# Any Caber hit this Jackpot on Ebay?  Care to share the wealth?



## bobcycles (Jan 5, 2017)

Any Caber get lucky and hit this Auction 2 1/2 months back?

http://www.ebay.com/itm/VINTAGE-LOT...696105?hash=item2a73c1a1a9:g:dWIAAOSwA3dYEVVp

I would be interested in a couple of Torrington bars, fine with your 'mark up', retail pricing.... etc.....

Feel free to contact me direct if any become available!  Thx!


----------



## tripple3 (Jan 5, 2017)

when it happened http://thecabe.com/forum/threads/who-won-this-torrington-handlebar-lot.99727/#post-644082


----------



## CWCMAN (Jan 5, 2017)

Heard John hit the BIN


----------



## A.S.BOLTNUT (Jan 5, 2017)

Holy smokes !


----------



## bikewhorder (Jan 5, 2017)

You could easily make 5x your money back on that deal.


----------



## scrubbinrims (Jan 5, 2017)

Good deal or great deal, it's all under wraps.
Chris


----------



## That bike guy (Jan 6, 2017)

Don't think this is that right section for this. But If you look up the seller of them bars feedback it's not good.


----------



## Pantmaker (Jan 6, 2017)

I got 6 of em from same seller for $25 each shipped.


----------



## Pantmaker (Jan 6, 2017)

Some were 281/2" and some 29".


----------



## That bike guy (Jan 6, 2017)

Dang I want one!!!


----------



## cyclingday (Jan 6, 2017)

Yeah, out here, we call those, 
Cartel Bars.


----------



## mtnbikeman (Jan 7, 2017)

That bike guy said:


> Don't think this is that right section for this.
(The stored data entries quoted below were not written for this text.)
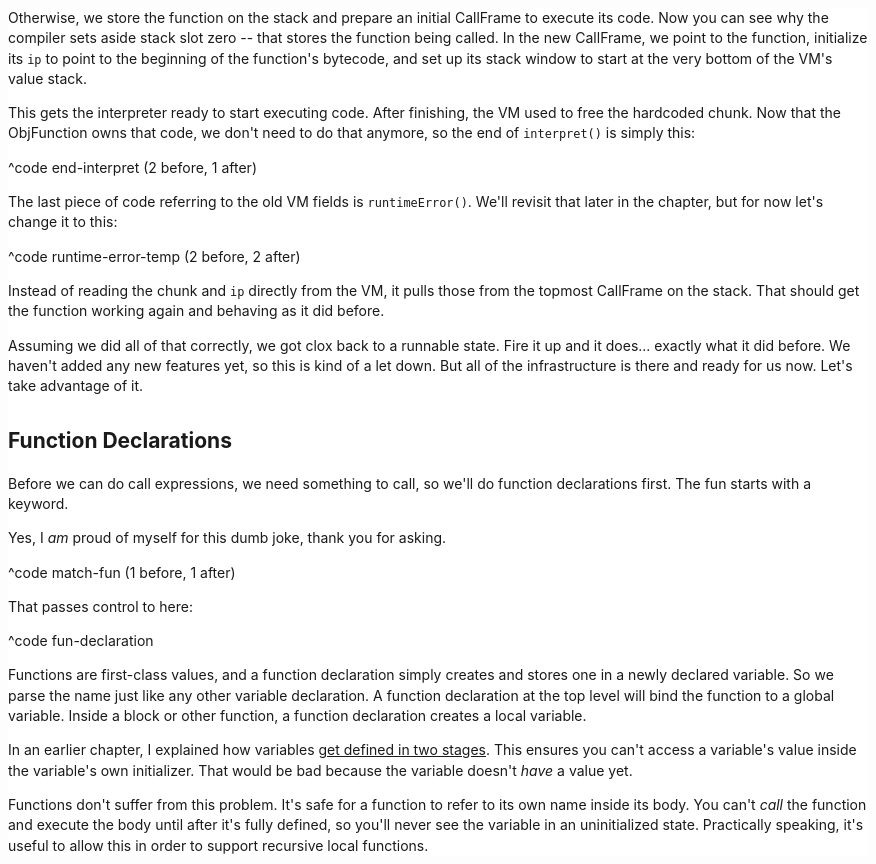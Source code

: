 Otherwise, we store the function on the stack and prepare an initial CallFrame
to execute its code. Now you can see why the compiler sets aside stack slot zero
-- that stores the function being called. In the new CallFrame, we point to the
function, initialize its `ip` to point to the beginning of the function's
bytecode, and set up its stack window to start at the very bottom of the VM's
value stack.

This gets the interpreter ready to start executing code. After finishing, the VM
used to free the hardcoded chunk. Now that the ObjFunction owns that code, we
don't need to do that anymore, so the end of `interpret()` is simply this:

^code end-interpret (2 before, 1 after)

The last piece of code referring to the old VM fields is `runtimeError()`. We'll
revisit that later in the chapter, but for now let's change it to this:

^code runtime-error-temp (2 before, 2 after)

Instead of reading the chunk and `ip` directly from the VM, it pulls those from
the topmost CallFrame on the stack. That should get the function working again
and behaving as it did before.

Assuming we did all of that correctly, we got clox back to a runnable
state. Fire it up and it does... exactly what it did before. We haven't added
any new features yet, so this is kind of a let down. But all of the
infrastructure is there and ready for us now. Let's take advantage of it.

## Function Declarations

Before we can do call expressions, we need something to call, so we'll do
function declarations first. The <span name="fun">fun</span> starts with a
keyword.

<aside name="fun">

Yes, I *am* proud of myself for this dumb joke, thank you for asking.

</aside>

^code match-fun (1 before, 1 after)

That passes control to here:

^code fun-declaration

Functions are first-class values, and a function declaration simply creates and
stores one in a newly declared variable. So we parse the name just like any
other variable declaration. A function declaration at the top level will bind
the function to a global variable. Inside a block or other function, a function
declaration creates a local variable.

In an earlier chapter, I explained how variables [get defined in two
stages][stage]. This ensures you can't access a variable's value inside the
variable's own initializer. That would be bad because the variable doesn't
*have* a value yet.

[stage]: local-variables.html#another-scope-edge-case

Functions don't suffer from this problem. It's safe for a function to refer to
its own name inside its body. You can't *call* the function and execute the body
until after it's fully defined, so you'll never see the variable in an
uninitialized state. Practically speaking, it's useful to allow this in order to
support recursive local functions.


[gc]: garbage-collection.html
[closures]: closures.html
[cont]: https://en.wikipedia.org/wiki/Continuation
[inverted pyramid]: https://en.wikipedia.org/wiki/Inverted_pyramid_(journalism)
[gc]: garbage-collection.html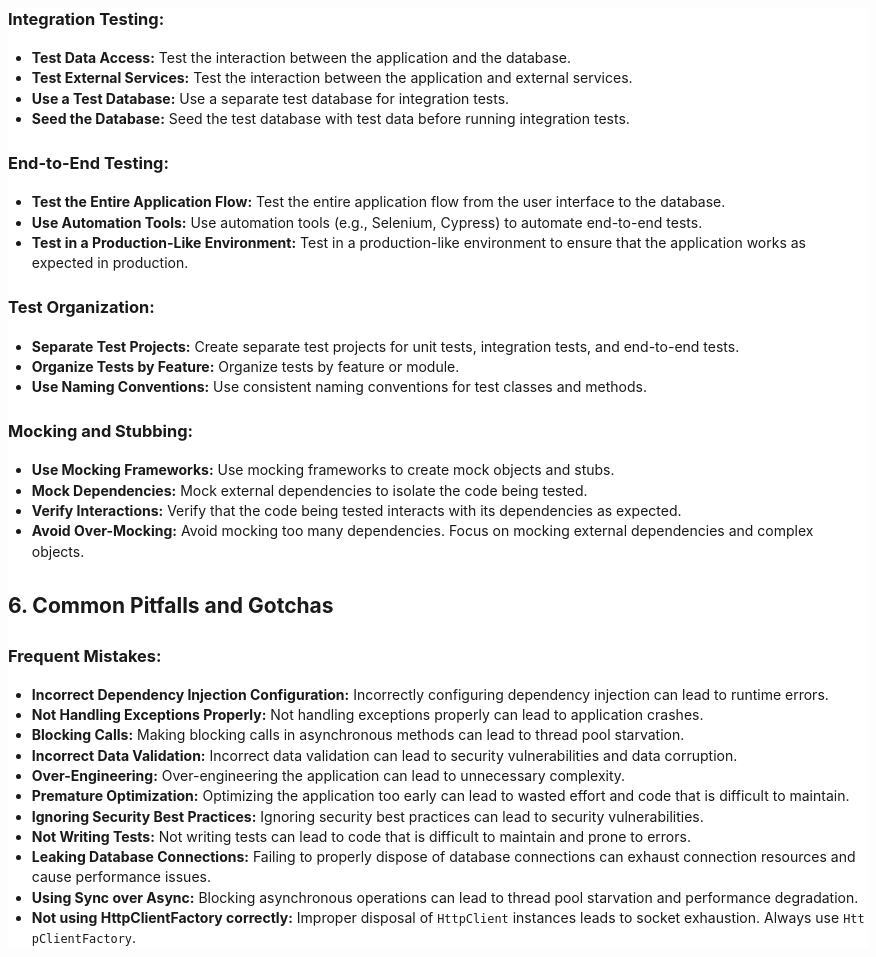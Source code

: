 ### Integration Testing:

*   **Test Data Access:** Test the interaction between the application and the database.
*   **Test External Services:** Test the interaction between the application and external services.
*   **Use a Test Database:** Use a separate test database for integration tests.
*   **Seed the Database:** Seed the test database with test data before running integration tests.

### End-to-End Testing:

*   **Test the Entire Application Flow:** Test the entire application flow from the user interface to the database.
*   **Use Automation Tools:** Use automation tools (e.g., Selenium, Cypress) to automate end-to-end tests.
*   **Test in a Production-Like Environment:** Test in a production-like environment to ensure that the application works as expected in production.

### Test Organization:

*   **Separate Test Projects:** Create separate test projects for unit tests, integration tests, and end-to-end tests.
*   **Organize Tests by Feature:** Organize tests by feature or module.
*   **Use Naming Conventions:** Use consistent naming conventions for test classes and methods.

### Mocking and Stubbing:

*   **Use Mocking Frameworks:** Use mocking frameworks to create mock objects and stubs.
*   **Mock Dependencies:** Mock external dependencies to isolate the code being tested.
*   **Verify Interactions:** Verify that the code being tested interacts with its dependencies as expected.
*   **Avoid Over-Mocking:** Avoid mocking too many dependencies. Focus on mocking external dependencies and complex objects.

## 6. Common Pitfalls and Gotchas

### Frequent Mistakes:

*   **Incorrect Dependency Injection Configuration:** Incorrectly configuring dependency injection can lead to runtime errors.
*   **Not Handling Exceptions Properly:** Not handling exceptions properly can lead to application crashes.
*   **Blocking Calls:** Making blocking calls in asynchronous methods can lead to thread pool starvation.
*   **Incorrect Data Validation:** Incorrect data validation can lead to security vulnerabilities and data corruption.
*   **Over-Engineering:** Over-engineering the application can lead to unnecessary complexity.
*   **Premature Optimization:** Optimizing the application too early can lead to wasted effort and code that is difficult to maintain.
*   **Ignoring Security Best Practices:** Ignoring security best practices can lead to security vulnerabilities.
*   **Not Writing Tests:** Not writing tests can lead to code that is difficult to maintain and prone to errors.
*   **Leaking Database Connections:** Failing to properly dispose of database connections can exhaust connection resources and cause performance issues.
*   **Using Sync over Async:** Blocking asynchronous operations can lead to thread pool starvation and performance degradation.
*   **Not using HttpClientFactory correctly:** Improper disposal of `HttpClient` instances leads to socket exhaustion. Always use `HttpClientFactory`.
But If you look up the seller of them bars feedback it's not good.





I was just curious after seeing this message and wanted to look at the feedback and got this  "*Private Feedback - *This member, myestate2000_4, has decided to make his/her Feedback comments private" I didn't know that was possible.


----------